**Action item**
Nothing but a number should be given: how many lines of the records include "comum"?

Records drawn from a dataset:
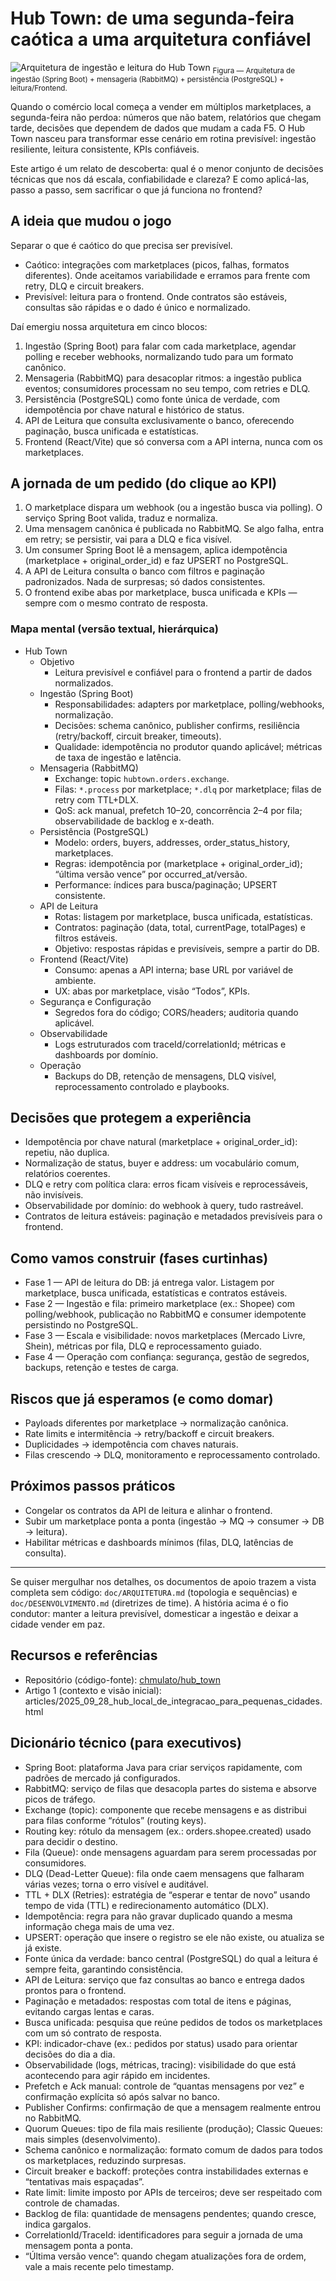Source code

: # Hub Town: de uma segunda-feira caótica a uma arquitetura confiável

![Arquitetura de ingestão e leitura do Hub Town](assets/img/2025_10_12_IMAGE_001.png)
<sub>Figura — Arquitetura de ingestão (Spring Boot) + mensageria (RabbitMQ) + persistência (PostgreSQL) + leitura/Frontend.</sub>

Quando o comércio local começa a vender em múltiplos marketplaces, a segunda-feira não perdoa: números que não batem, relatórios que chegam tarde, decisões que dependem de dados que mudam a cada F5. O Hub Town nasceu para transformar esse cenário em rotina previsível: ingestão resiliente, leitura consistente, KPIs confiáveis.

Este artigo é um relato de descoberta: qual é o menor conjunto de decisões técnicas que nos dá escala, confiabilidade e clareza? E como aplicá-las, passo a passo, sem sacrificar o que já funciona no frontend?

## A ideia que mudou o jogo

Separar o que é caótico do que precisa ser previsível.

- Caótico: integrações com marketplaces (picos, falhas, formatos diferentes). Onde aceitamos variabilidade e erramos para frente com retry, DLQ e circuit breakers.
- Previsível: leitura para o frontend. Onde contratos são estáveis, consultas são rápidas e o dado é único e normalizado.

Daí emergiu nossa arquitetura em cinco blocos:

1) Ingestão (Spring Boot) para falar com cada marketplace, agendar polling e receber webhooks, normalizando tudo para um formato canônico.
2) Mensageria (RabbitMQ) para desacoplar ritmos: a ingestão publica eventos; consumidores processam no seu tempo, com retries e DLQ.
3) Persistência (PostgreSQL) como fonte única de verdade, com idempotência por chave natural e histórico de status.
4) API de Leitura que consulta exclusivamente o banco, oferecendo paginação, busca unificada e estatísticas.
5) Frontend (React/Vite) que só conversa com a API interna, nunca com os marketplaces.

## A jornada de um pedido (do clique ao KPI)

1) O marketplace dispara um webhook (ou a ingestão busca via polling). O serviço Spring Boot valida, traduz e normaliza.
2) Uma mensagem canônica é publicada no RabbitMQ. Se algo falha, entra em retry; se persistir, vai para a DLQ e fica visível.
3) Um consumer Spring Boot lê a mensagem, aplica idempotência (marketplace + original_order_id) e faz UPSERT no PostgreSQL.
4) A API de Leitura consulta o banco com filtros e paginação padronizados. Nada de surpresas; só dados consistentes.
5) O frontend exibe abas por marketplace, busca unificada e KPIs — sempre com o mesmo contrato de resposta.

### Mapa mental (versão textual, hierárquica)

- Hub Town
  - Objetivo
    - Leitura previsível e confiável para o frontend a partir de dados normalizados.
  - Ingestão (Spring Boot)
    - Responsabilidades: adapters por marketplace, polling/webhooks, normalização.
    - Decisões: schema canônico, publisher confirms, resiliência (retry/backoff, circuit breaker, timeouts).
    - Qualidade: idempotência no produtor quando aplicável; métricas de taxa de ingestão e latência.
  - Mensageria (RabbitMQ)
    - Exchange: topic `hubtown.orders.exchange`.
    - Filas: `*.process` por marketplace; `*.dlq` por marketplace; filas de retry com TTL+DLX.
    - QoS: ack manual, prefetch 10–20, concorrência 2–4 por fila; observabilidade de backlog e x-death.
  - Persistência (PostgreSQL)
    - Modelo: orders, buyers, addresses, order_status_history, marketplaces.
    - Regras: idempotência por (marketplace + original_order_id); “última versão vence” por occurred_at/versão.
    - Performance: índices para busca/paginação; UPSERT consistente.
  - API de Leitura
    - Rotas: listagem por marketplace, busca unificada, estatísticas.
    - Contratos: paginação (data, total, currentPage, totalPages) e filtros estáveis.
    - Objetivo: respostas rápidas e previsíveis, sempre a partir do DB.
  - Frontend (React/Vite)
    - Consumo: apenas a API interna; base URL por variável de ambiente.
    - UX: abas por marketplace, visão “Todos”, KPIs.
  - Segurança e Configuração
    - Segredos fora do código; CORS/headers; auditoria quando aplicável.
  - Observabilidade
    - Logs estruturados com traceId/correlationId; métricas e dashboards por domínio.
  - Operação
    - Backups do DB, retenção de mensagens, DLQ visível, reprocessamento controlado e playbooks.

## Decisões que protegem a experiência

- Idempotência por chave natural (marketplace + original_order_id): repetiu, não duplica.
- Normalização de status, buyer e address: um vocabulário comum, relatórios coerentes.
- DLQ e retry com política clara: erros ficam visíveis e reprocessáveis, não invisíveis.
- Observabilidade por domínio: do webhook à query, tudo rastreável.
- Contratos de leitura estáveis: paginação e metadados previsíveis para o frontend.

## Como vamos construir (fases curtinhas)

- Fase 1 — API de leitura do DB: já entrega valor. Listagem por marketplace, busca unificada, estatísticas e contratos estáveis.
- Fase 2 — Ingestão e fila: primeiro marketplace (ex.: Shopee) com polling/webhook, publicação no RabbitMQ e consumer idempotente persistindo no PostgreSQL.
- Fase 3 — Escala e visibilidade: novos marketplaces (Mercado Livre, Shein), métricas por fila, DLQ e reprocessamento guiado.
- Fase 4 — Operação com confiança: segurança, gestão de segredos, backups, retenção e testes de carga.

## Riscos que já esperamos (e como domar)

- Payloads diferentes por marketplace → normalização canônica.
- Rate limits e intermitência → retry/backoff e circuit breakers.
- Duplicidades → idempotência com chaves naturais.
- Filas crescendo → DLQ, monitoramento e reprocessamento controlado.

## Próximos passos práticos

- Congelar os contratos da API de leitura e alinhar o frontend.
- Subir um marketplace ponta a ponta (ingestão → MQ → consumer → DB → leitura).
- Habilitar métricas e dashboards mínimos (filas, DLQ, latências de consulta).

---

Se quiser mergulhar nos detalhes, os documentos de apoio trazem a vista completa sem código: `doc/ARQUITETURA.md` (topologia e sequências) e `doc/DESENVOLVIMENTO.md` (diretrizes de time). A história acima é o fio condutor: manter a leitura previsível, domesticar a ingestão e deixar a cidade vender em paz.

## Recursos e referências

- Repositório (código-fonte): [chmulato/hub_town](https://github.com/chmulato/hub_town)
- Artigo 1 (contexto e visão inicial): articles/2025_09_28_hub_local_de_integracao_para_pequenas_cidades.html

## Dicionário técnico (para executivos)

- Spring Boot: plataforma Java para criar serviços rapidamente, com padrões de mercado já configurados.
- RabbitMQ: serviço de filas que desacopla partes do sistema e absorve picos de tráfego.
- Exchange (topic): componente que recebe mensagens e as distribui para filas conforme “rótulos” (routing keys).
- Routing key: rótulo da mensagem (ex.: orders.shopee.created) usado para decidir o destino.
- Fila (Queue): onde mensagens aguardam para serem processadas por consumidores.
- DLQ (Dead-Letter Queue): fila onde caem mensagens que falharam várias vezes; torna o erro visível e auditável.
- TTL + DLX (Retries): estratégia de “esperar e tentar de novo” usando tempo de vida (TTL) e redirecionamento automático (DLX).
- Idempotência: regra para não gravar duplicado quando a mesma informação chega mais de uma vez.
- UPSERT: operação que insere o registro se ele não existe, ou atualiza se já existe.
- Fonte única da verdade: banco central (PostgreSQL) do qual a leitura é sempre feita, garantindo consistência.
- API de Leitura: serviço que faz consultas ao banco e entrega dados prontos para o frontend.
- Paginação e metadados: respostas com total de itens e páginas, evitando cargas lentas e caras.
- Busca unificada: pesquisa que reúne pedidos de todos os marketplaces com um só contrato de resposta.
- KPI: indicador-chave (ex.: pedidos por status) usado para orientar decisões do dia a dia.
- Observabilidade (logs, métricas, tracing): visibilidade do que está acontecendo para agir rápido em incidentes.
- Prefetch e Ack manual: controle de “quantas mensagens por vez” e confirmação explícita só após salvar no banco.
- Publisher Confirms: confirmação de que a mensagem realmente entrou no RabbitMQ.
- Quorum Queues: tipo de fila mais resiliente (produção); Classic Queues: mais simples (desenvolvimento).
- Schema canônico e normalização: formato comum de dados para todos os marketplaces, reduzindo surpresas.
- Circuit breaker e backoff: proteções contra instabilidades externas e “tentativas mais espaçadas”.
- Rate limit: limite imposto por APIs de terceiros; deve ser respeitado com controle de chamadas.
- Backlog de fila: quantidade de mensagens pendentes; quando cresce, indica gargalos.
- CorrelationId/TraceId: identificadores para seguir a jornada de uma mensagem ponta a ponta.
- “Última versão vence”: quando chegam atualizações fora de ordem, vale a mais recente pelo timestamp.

--

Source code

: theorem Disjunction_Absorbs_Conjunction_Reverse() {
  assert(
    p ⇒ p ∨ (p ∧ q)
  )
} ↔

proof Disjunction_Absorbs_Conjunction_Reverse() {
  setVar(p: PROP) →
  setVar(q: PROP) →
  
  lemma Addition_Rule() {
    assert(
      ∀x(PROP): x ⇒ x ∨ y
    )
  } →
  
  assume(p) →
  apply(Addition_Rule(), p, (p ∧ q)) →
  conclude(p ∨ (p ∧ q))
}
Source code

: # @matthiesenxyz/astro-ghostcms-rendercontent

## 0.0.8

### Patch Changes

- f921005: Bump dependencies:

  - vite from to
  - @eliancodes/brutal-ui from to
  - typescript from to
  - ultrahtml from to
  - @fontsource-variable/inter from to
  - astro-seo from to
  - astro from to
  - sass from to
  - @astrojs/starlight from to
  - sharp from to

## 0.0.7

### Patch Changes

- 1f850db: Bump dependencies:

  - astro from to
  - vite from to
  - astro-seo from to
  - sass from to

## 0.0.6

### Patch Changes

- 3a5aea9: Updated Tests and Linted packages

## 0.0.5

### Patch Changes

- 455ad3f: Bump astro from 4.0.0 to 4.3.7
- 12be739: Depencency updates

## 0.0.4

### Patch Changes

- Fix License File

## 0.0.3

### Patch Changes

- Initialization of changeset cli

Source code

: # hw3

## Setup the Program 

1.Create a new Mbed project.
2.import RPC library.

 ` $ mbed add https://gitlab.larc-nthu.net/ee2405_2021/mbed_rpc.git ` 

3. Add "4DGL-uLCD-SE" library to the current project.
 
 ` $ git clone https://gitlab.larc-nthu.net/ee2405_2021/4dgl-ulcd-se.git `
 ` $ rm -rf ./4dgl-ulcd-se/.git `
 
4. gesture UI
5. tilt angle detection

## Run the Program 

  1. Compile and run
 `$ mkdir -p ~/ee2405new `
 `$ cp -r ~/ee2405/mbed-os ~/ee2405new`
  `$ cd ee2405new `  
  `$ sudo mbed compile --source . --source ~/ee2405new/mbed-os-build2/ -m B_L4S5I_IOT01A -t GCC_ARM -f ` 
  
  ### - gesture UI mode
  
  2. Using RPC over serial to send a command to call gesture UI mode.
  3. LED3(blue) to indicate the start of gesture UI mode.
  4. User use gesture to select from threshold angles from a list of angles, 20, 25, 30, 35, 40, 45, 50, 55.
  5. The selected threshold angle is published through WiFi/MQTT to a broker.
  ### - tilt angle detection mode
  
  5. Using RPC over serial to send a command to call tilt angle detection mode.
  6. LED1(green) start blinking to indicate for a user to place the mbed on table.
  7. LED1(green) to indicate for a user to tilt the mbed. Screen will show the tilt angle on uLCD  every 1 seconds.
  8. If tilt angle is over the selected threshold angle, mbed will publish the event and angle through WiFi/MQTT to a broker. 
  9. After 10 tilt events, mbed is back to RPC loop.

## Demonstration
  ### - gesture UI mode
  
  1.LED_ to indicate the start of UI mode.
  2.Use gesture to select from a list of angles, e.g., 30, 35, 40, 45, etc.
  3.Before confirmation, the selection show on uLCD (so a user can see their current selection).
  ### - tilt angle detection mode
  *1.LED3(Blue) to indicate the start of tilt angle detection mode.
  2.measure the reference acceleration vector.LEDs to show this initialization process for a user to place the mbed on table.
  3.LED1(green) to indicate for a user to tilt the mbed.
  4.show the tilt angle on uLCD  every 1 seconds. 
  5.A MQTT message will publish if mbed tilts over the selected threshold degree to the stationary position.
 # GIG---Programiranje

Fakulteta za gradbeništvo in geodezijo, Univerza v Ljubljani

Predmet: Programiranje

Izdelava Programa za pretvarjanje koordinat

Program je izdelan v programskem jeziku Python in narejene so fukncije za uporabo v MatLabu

**Answer space**
2